[Listed records Boundary: Start]

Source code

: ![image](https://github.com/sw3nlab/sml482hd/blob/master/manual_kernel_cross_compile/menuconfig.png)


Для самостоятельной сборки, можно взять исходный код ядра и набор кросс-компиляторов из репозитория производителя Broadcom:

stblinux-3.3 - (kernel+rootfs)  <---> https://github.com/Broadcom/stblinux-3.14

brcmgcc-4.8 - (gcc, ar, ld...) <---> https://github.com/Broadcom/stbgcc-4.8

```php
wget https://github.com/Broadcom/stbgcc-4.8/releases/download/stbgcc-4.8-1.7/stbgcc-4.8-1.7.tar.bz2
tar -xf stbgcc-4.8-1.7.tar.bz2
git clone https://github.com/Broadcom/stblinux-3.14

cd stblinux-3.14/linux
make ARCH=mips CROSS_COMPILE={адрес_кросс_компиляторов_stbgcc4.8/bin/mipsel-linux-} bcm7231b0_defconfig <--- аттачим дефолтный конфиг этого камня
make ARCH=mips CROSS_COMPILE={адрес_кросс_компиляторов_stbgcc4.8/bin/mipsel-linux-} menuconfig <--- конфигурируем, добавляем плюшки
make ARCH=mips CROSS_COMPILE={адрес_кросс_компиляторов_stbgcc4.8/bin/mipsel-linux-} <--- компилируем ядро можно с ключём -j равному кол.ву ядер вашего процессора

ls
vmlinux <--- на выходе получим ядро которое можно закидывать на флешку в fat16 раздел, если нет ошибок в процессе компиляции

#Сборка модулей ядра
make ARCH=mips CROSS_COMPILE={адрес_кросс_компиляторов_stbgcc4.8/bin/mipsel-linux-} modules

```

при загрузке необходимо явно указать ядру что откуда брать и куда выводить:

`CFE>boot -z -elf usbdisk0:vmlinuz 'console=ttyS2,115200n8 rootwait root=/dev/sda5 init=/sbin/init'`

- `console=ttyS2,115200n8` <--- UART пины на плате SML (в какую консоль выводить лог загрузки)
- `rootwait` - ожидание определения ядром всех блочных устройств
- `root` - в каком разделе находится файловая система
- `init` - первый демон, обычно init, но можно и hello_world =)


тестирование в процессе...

[Listed records Boundary: End]

*Problem to work on*
Show all lines in the preceding material that have "выводить" in them.

*Answer section*
при загрузке необходимо явно указать ядру что откуда брать и куда выводить:
- `console=ttyS2,115200n8` <--- UART пины на плате SML (в какую консоль выводить лог загрузки)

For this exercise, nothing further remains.